Well I just ordered one so I hope it takes them quite a while. I'll need to work on getting a bigger house to have room for it anyway. Time to read up on calibrating and cheap soundproofing efforts before the police show up at my house for disturbing the surrounding few blocks. :hsd:


----------



## jbcrete2 (Dec 31, 2008)

I hope so...I just placed an order about a half hour ago...now the wait....


----------



## Smatchimo (Jul 1, 2008)

It only took from Monday -> Wednesday for mine to arrive.

However the delivery guy refused to bring it inside claiming it was 200 lbs (really just 166) and it would take 4 people to lift (I wasn't home at the time). We managed to drag it inside on our own though, up a couple small stairs on a front porch. 
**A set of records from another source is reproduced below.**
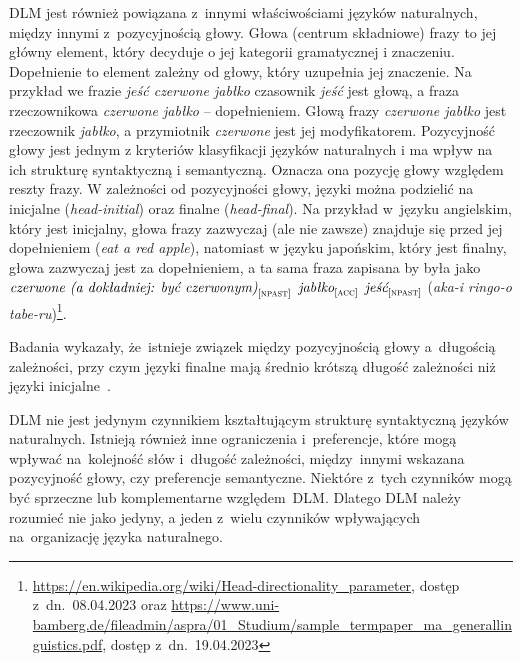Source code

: \documentclass[licencjacka]{pracamgr_Kogni}
\begin{document}
    DLM jest również powiązana z~innymi właściwościami języków naturalnych, między innymi z~pozycyjnością głowy.
    Głowa (centrum składniowe) frazy to jej główny element, który decyduje o jej kategorii gramatycznej i znaczeniu.
    Dopełnienie to element zależny od głowy, który uzupełnia jej znaczenie.
    Na przykład we frazie \textit{jeść czerwone jabłko} czasownik \textit{jeść} jest głową, a fraza rzeczownikowa \textit{czerwone jabłko} -- dopełnieniem.
    Głową frazy \textit{czerwone jabłko} jest rzeczownik \textit{jabłko}, a przymiotnik \textit{czerwone} jest jej modyfikatorem.
    Pozycyjność głowy jest jednym z kryteriów klasyfikacji języków naturalnych i ma wpływ na ich strukturę syntaktyczną i semantyczną.
    Oznacza ona pozycję głowy względem reszty frazy.
    W zależności od pozycyjności głowy, języki można podzielić na inicjalne (\textit{head-initial}) oraz finalne (\textit{head-final}). Na przykład w~języku angielskim, który jest inicjalny, głowa frazy zazwyczaj (ale nie zawsze) znajduje się przed jej dopełnieniem (\textit{eat a red apple}), natomiast w języku japońskim, który jest finalny, głowa zazwyczaj jest za dopełnieniem, a ta sama fraza zapisana by była jako $\textit{czerwone (a dokładniej: być czerwonym)}_{[\textsc{npast}]}$ $\textit{jabłko}_{[\textsc{acc}]}$ $\textit{jeść}_{[\textsc{npast}]}$ (\textit{aka-i ringo-o tabe-ru})\footnote{\url{https://en.wikipedia.org/wiki/Head-directionality_parameter}, dostęp z~dn.~08.04.2023 oraz \url{https://www.uni-bamberg.de/fileadmin/aspra/01_Studium/sample_termpaper_ma_generallinguistics.pdf}, dostęp z~dn.~19.04.2023}.

    Badania wykazały, że~istnieje związek między pozycyjnością głowy a~długością zależności, przy czym języki finalne mają średnio krótszą długość zależności niż języki inicjalne~\citep{FutrellEtAl2015}.

    DLM nie jest jedynym czynnikiem kształtującym strukturę syntaktyczną języków naturalnych.
    Istnieją również inne ograniczenia i~preferencje, które mogą wpływać na~kolejność słów i~długość zależności, między~innymi wskazana pozycyjność głowy, czy preferencje semantyczne.
    Niektóre z~tych czynników mogą być sprzeczne lub komplementarne względem~DLM. Dlatego DLM należy rozumieć nie jako jedyny, a jeden z~wielu czynników wpływających na~organizację języka naturalnego.
\end{document}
It's pretty cool, i.e. playing a 10hz tone I can't hear at all yet the pictures are trying to shake themselves off the walls :hsd:


----------



## Ray in Kingwood (Jul 16, 2009)

However the delivery guy refused to bring it inside ???

Not if he is supposed to. I had a feller do this to me once, called yellow freight and they credited me the shipping.


----------



## Smatchimo (Jul 1, 2008)

Well it was a free shipping offer from SVS so nothing to refund to me, but yeah he just left it in our garage (disconnected from house) and I we had to drag it inside. I forget the shipping company name but it was some small local one I hadn't ever heard of before and probably never will again.


----------



## bone215 (Dec 15, 2006)

OK, you have a new sub? Are you going to show us some pictures? Are you going to give us your listening impressions? Come on now and share with us.


----------



## Smatchimo (Jul 1, 2008)

It's great, I'm no golden ears though and don't have a great camera. The main neat thing I noticed is playing a 10hz test tone shook the hell out of the walls until I got a new couch which seems to absorb quite a bit of it ;-)


----------